==== RECORDS SHOWN ====
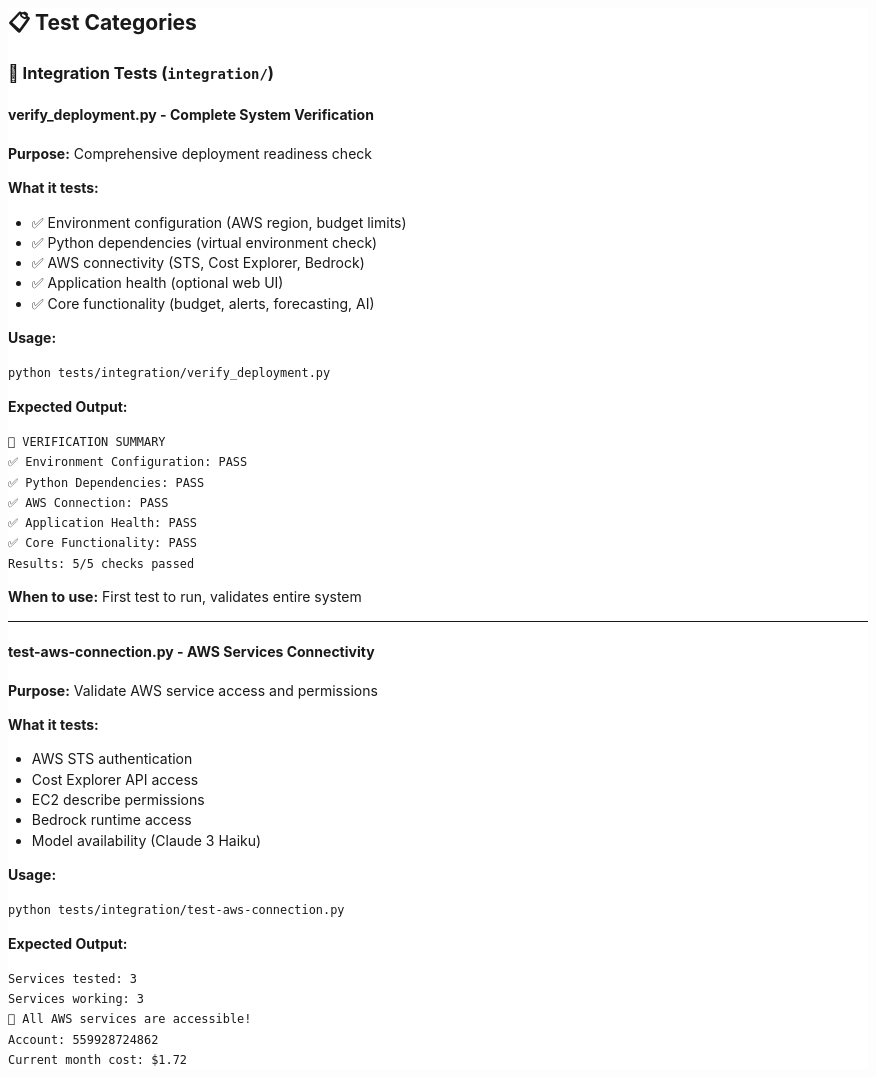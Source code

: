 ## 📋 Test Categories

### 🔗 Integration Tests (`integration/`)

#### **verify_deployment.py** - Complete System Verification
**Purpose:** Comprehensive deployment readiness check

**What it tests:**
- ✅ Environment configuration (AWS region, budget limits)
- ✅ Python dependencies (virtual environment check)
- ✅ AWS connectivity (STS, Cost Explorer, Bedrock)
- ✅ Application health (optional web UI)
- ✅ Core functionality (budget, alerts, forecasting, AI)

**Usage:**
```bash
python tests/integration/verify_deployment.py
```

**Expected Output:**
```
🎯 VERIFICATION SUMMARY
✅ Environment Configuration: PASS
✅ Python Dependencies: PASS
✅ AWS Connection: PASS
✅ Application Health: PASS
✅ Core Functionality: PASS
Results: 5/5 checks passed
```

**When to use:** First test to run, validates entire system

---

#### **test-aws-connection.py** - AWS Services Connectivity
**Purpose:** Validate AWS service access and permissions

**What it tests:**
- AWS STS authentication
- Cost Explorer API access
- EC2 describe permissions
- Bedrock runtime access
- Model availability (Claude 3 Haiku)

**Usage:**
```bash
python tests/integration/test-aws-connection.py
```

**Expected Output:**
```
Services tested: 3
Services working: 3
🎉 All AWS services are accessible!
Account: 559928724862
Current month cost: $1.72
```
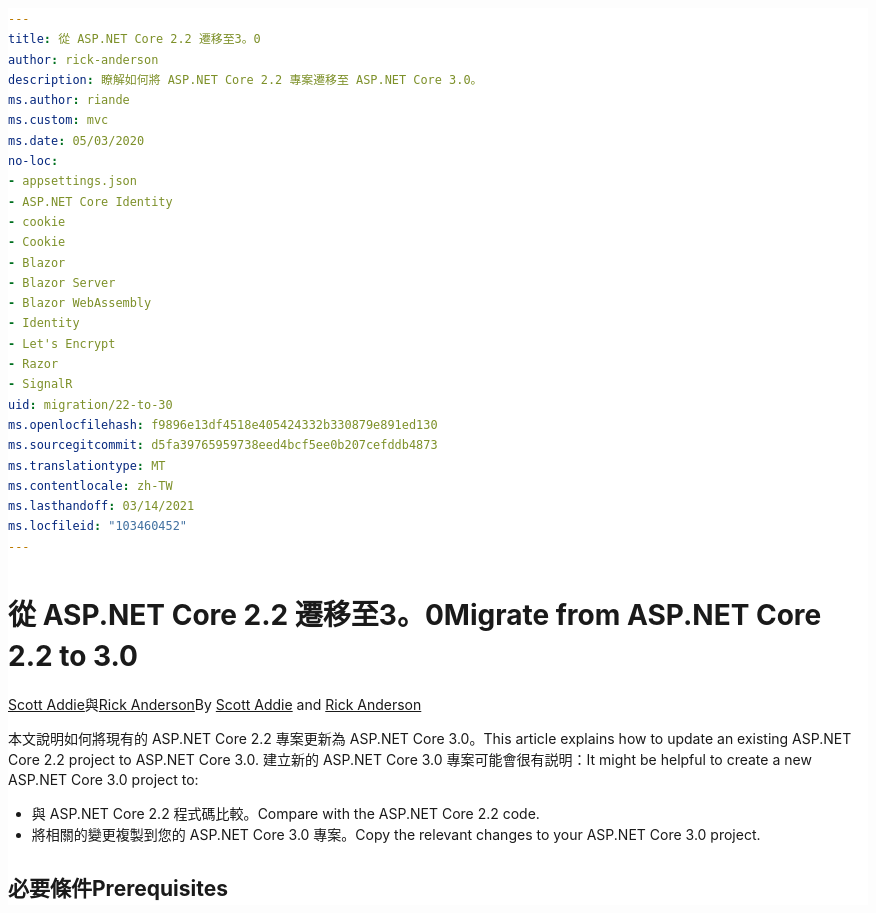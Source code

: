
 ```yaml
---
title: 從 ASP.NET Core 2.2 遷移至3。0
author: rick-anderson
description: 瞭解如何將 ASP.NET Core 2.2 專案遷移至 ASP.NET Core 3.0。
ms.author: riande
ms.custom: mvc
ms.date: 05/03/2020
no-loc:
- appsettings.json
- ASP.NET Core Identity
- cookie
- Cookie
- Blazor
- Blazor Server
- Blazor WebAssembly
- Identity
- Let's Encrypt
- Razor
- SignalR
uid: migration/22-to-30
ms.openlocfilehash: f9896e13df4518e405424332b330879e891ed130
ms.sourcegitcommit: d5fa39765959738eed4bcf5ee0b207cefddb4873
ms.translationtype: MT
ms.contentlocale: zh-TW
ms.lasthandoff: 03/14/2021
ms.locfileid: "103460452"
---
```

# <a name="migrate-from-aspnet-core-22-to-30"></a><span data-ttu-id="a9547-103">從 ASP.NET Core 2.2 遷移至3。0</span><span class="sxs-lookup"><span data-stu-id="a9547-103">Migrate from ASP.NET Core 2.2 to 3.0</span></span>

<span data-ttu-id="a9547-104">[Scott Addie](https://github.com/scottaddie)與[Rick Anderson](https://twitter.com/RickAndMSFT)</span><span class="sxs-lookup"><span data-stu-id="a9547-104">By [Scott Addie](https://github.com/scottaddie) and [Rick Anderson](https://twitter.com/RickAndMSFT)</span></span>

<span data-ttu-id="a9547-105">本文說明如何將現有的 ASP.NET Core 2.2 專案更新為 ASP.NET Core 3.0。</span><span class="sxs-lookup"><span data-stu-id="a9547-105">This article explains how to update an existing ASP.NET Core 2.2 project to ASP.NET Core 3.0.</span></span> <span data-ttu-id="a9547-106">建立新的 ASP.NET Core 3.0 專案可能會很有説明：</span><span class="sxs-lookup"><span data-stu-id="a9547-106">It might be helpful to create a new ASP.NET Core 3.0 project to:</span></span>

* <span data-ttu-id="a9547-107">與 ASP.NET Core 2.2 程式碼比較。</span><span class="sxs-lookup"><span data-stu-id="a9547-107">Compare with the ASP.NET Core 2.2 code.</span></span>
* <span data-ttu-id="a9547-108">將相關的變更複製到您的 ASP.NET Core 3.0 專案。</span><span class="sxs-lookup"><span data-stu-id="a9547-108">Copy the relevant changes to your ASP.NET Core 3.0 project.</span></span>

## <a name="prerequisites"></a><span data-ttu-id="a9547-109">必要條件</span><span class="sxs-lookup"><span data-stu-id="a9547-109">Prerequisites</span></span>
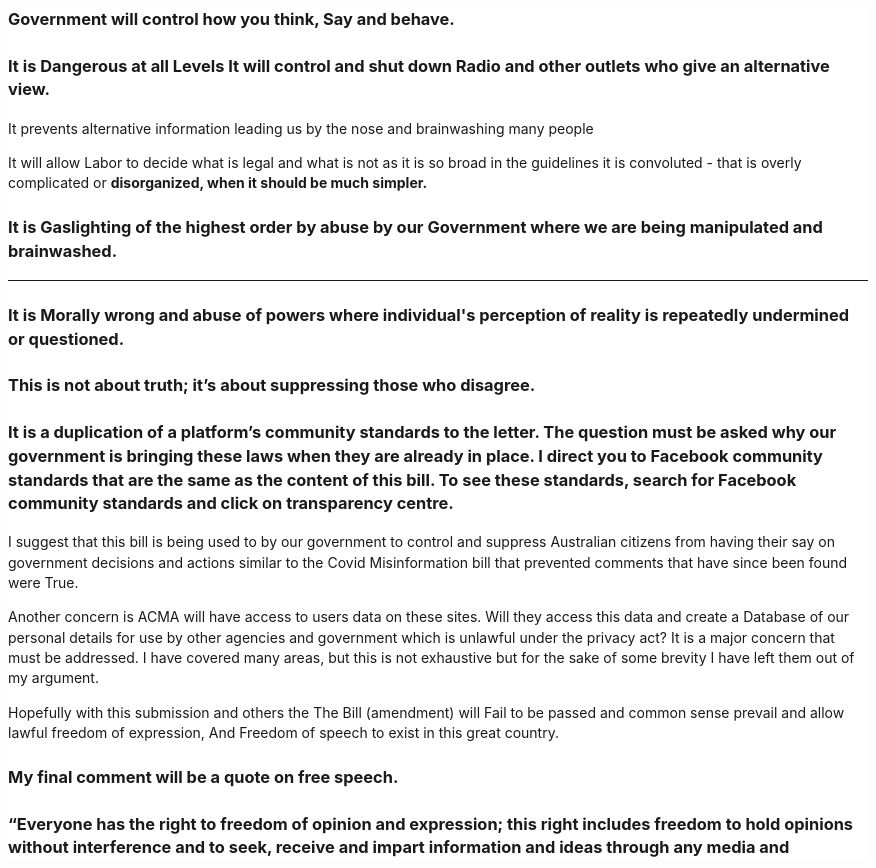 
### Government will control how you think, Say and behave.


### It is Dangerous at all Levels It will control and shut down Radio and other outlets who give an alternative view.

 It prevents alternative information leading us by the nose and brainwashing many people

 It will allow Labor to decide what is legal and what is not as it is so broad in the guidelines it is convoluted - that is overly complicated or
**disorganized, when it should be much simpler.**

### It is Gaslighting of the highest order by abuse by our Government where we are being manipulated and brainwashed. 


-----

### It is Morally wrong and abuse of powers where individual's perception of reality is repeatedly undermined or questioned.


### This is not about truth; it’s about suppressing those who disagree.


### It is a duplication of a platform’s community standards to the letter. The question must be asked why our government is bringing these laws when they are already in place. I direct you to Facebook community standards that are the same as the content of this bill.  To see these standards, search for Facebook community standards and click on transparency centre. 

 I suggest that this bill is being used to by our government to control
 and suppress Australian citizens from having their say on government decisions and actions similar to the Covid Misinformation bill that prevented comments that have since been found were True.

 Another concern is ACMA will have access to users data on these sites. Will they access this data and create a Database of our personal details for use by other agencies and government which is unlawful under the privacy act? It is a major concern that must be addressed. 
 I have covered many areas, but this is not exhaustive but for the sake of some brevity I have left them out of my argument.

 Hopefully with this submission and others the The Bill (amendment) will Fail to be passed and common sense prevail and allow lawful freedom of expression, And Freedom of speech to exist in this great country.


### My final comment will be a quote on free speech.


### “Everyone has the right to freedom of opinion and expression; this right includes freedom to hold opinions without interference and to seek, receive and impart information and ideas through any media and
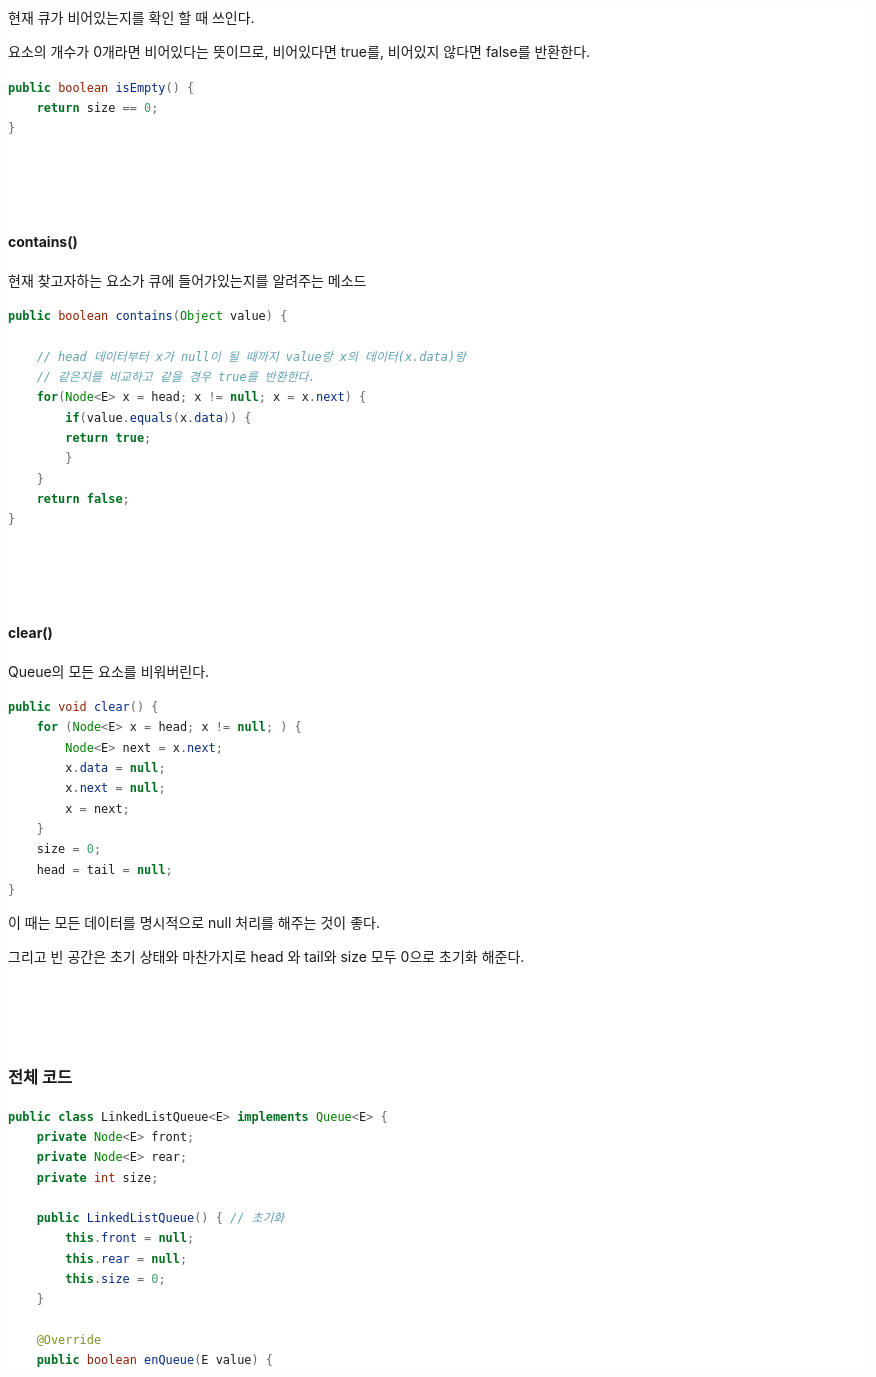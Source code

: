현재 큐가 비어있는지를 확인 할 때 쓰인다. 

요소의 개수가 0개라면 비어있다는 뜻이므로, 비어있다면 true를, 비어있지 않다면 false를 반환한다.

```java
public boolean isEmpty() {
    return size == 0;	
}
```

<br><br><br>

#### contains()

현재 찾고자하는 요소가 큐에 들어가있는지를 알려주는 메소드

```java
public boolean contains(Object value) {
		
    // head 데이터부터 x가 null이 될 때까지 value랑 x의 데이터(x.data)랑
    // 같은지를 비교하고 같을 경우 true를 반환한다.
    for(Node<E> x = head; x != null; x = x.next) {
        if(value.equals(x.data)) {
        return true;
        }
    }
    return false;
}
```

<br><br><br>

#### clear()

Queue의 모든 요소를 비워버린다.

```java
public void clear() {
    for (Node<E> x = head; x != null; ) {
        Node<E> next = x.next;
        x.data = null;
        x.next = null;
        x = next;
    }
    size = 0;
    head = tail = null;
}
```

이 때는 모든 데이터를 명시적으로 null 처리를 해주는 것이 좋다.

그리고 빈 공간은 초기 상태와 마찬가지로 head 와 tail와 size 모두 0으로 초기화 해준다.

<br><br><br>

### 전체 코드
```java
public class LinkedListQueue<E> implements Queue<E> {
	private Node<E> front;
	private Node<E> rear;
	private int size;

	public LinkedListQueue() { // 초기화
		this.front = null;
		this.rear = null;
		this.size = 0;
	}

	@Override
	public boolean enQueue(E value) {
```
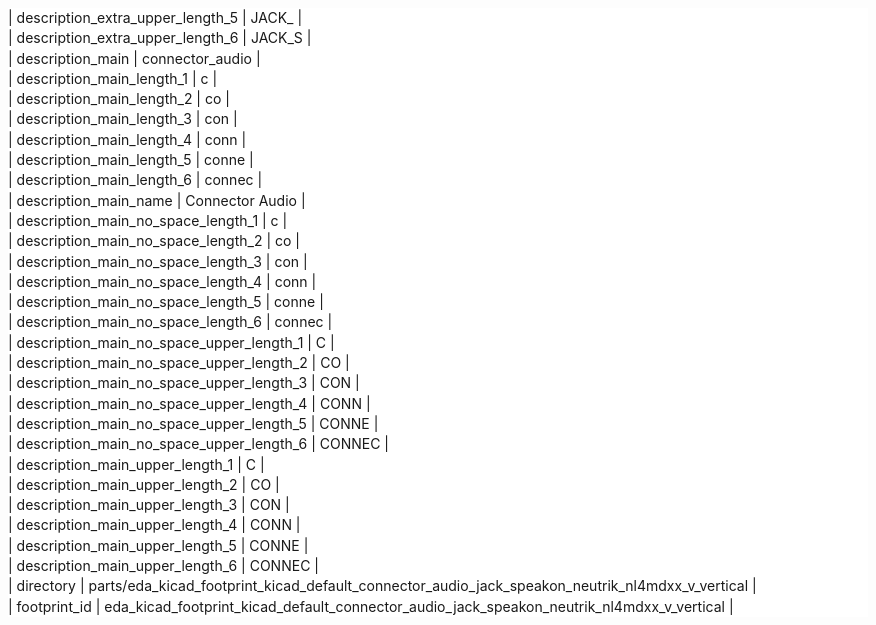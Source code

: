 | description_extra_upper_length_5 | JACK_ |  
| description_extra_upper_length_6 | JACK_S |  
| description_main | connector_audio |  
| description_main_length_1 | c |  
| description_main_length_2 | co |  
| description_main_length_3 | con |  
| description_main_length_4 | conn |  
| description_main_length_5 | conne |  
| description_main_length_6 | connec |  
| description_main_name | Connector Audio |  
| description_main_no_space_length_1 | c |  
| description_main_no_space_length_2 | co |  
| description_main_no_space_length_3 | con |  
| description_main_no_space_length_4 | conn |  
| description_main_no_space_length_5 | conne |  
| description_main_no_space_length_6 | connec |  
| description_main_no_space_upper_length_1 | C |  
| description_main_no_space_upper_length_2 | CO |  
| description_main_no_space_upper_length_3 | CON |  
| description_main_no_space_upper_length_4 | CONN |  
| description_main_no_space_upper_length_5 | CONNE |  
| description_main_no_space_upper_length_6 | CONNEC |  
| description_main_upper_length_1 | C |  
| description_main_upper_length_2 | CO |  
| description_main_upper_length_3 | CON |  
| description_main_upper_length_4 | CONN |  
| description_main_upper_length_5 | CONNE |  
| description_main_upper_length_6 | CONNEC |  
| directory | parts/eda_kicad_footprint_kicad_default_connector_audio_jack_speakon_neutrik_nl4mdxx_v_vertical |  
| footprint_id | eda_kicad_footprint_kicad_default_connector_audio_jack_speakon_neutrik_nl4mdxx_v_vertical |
====
▶ [THE PROBLEM]
Search each line of the data above for "expression", and copy the lines where it occurs.

▶ [SOLUTION TO THIS EXERCISE]
 Hopefully with this submission and others the The Bill (amendment) will Fail to be passed and common sense prevail and allow lawful freedom of expression, And Freedom of speech to exist in this great country.
### “Everyone has the right to freedom of opinion and expression; this right includes freedom to hold opinions without interference and to seek, receive and impart information and ideas through any media and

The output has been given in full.